Prevalence of
hepatitis C virus (HCV) infection is high in sub-Saharan Africa, according to a
report in The Lancet Infectious Diseases.
UK investigators conducted a meta-analysis of 213 studies involving
approximately 1.2 million people in 33 countries. Overall HCV prevalence was
3%, but this differed between regions and risk groups. Approximately 6% of
people with HIV had HCV co-infection.
“We recorded a
high seroprevalence of HCV across populations in sub-Saharan Africa, including
in HIV-positive adults,” comment the authors. “We identified regional
variation.”
Globally up to 150
million individuals have HCV. The infection therefore represents
an important global health challenge, especially for poorer countries. Data on
the epidemiology of HCV in sub-Saharan Africa is badly out of date. A review
published in 2002 found a prevalence of 3% but with significant regional
variations. Few studies have looked at rates of HIV/HCV co-infection, but
there is some evidence that HIV is associated with a higher risk of infection
with HCV.
Investigators
wanted to update understanding of the HCV epidemic in the region.
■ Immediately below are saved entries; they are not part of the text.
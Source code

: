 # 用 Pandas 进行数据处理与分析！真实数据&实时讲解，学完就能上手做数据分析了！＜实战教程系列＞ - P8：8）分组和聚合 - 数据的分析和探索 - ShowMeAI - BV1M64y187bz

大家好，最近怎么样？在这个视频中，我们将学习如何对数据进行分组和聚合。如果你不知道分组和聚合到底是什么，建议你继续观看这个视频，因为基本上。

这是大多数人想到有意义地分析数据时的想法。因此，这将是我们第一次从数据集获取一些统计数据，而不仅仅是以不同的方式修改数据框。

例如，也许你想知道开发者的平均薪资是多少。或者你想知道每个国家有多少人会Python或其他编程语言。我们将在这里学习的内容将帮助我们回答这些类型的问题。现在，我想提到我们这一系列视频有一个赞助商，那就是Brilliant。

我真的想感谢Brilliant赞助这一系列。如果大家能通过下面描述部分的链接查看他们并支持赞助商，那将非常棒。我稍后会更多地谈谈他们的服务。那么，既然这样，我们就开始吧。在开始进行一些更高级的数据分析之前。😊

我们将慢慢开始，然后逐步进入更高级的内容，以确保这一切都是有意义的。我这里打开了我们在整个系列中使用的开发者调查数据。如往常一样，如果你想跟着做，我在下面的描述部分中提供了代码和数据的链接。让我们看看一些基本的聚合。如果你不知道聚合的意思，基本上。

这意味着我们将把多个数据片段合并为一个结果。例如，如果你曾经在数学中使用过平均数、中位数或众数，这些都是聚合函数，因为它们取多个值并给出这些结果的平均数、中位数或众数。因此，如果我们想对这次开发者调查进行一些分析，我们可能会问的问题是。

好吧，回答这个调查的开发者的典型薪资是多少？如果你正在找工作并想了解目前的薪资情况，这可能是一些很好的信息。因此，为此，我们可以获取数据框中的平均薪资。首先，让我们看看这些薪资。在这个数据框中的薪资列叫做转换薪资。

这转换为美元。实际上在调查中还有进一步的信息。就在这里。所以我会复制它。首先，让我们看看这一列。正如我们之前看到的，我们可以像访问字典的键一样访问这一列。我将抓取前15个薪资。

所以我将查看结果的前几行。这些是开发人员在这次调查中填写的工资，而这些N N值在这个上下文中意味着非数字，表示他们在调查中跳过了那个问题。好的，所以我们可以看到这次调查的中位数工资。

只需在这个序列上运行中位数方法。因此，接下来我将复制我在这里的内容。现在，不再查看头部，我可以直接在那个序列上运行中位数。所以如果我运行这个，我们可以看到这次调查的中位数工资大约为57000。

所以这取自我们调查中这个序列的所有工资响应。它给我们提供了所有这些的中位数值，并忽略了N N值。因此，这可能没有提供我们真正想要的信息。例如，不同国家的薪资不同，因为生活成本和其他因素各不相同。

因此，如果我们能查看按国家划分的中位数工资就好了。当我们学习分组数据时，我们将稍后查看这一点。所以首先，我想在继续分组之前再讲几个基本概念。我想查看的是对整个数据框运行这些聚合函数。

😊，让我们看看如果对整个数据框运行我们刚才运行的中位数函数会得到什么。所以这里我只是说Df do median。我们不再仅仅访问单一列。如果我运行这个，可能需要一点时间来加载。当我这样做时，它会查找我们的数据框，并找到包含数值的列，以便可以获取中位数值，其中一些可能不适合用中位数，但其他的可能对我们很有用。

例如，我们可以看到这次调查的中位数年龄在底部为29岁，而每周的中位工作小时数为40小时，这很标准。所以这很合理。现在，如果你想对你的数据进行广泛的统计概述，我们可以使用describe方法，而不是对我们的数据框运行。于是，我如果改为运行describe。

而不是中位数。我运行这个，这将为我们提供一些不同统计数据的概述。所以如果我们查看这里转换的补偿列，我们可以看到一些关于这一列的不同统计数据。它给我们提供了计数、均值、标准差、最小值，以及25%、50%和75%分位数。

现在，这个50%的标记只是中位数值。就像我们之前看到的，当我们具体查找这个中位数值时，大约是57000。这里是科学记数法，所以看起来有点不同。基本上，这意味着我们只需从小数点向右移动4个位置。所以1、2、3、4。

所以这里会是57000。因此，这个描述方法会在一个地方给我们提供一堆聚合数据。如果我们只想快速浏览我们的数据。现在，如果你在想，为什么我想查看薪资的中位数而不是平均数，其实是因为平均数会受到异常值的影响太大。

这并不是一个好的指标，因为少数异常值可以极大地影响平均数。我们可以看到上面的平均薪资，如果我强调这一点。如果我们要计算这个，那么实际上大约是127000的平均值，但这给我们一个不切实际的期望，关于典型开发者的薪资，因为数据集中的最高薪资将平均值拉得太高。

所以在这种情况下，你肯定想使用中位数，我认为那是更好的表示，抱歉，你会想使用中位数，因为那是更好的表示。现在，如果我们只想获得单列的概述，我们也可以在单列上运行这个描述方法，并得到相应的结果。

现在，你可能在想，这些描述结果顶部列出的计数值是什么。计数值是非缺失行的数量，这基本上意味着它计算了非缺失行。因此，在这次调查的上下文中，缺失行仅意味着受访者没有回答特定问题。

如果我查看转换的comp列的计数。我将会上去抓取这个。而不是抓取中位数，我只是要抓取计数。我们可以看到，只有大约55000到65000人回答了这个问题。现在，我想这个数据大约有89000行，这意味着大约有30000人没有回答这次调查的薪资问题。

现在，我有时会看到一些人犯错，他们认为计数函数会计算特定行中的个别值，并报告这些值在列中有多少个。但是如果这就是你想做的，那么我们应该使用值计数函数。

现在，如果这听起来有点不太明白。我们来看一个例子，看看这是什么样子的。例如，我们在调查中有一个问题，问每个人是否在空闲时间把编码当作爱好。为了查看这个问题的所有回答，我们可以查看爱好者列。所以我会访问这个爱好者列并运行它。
They
therefore conducted a systematic review and meta-analysis of studies published
between 2002 and 2014 that reported on HCV prevalence in sub-Saharan Africa and
rates of HIV/HCV co-infection.
Studies were
divided according to whether the population was considered low risk for HCV
(antenatal clinic attendees; blood donors; people recruited in the general
population), or high risk (people with liver disease; people who had received
blood products or had surgery; people who inject drugs). People living with HIV were considered separately.
A total of 287
cohorts were included in the analysis and the overall HCV prevalence rate was
approximately 3%. However, this varied between region, ranging from 7% in
central Africa to 4% in west Africa and 1% in southeast Africa.
Overall prevalence
among low-risk groups was 2.65%. But, once again, there were some regional
variations with infection rates highest in central Africa and lowest in
southeast Africa.
Just over 3% of
antenatal clinic attendees were HCV-positive, an infection rate similar to that
seen in the overall low-risk population. The investigators therefore suggest
that antenatal patients would be a good population in which to monitor HCV trends
in the overall population.
Approximately 12%
of high-risk individuals were infected with HCV. Prevalence ranged between 46%
in a cohort of people who inject drugs in Kenya to 10% among people with liver
disease.
Approximately 6%
of people with HIV had HCV co-infection, with rates varying from nearly
7% in west Africa to 4.5% in southeast Africa.
“There is a clear
unmet need for prevention and treatment, access to which needs to be improved
for both monoinfected and co-infected individuals,” conclude the authors.